And maybe eyeless as well. I got an email the other day from a sometime Point Roberts visitor and relative of locals who is putting up a new web site in hopes that it will help to address Point Roberts’ residents’difficulties in creating some kind of community voice both for dealing with the community and for all kinds of other purposes, as well. So, I’ve been thinking today, having witnessed some of that broken-ness yesterday at the 4th of July parade, about why Point Roberts is so fractured. Things work for awhile, and then--all too frequently--they suddenly fly apart. Maybe it's not 'too frequently' but inevitably.
There are all the obvious reasons for the fracturedness and fractiousness of the Point community: lots of full time residents who don’t actually live here full-time; more Canadians than Americans who own property, but more Americans than Canadians who can vote; the border (which could itself be reasons numbers one through ten); a substantial portion of community members who are retired and thus less concerned pragmatically about the issues that affect younger people (jobs/economy) and younger people with children (schools, recreation). When the old people want some recreation, they take a cruise.
Other reasons are possible, but I don’t have any data to confirm them. However (never to be stopped by the absence of data), I strongly suspect that there are a lot of people who came here just because it was a kind of outpost where they weren’t going to be put upon by other people and weren’t going to be badgered into being members of a community. Voting patterns here suggest a hardy band of libertarians and they are bound to come in conflict with that other resident group of former hippies who are happy to have everybody in the soup together.
There are plenty of reasons why community doesn’t really work here. But I think the biggest one may be that we are a community without community institutions. We have a community health clinic, and a community library, and a community center and a community church. None of those institutions is set up to in any way create a sense of community beyond their narrow focus. Kris and staff run a great little library; Virginia and staff run a much needed health clinic; the community center itself is just a building, really, for events that somebody else has to figure out. The church is as ecumenical as a Lutheran church can possibly be, but it has worked hard to broaden its reach without substantial success, although the new minister is working hard to bring more people into the church for non-religion-specific events. But there’s nothing else: the newspaper, once a month, just isn’t enough, or often enough, to provide that center point.
In a brief conversation with my son (a web publishing/internet maven) about the possibility of a website as a community institution, he replied cryptically to me, ‘No clicks without bricks.

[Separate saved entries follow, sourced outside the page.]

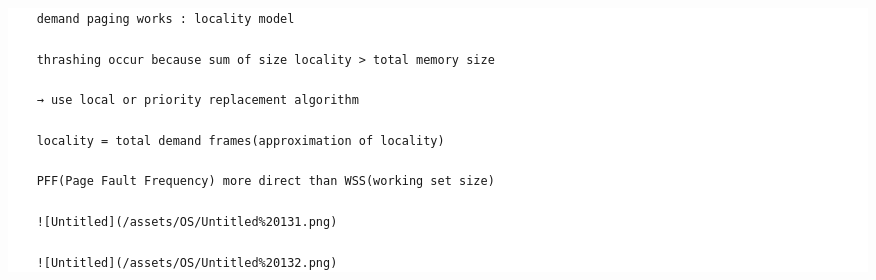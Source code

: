         demand paging works : locality model
        
        thrashing occur because sum of size locality > total memory size
        
        → use local or priority replacement algorithm
        
        locality = total demand frames(approximation of locality)
        
        PFF(Page Fault Frequency) more direct than WSS(working set size)
        
        ![Untitled](/assets/OS/Untitled%20131.png)
        
        ![Untitled](/assets/OS/Untitled%20132.png)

You need a pub.’ I’m looking forward to hearing more from him on the topic, but I have so far figured out that he’s saying a website won’t work if it doesn’t also have some kind of physical community presence. I’ve looked at a few previous local website attempts, and they certainly don’t seem to have generated that conversational focus on their web basis alone.
So, we need a pub; I don’t think he meant a bar, though, because there are plenty of those already. It hasn't helped.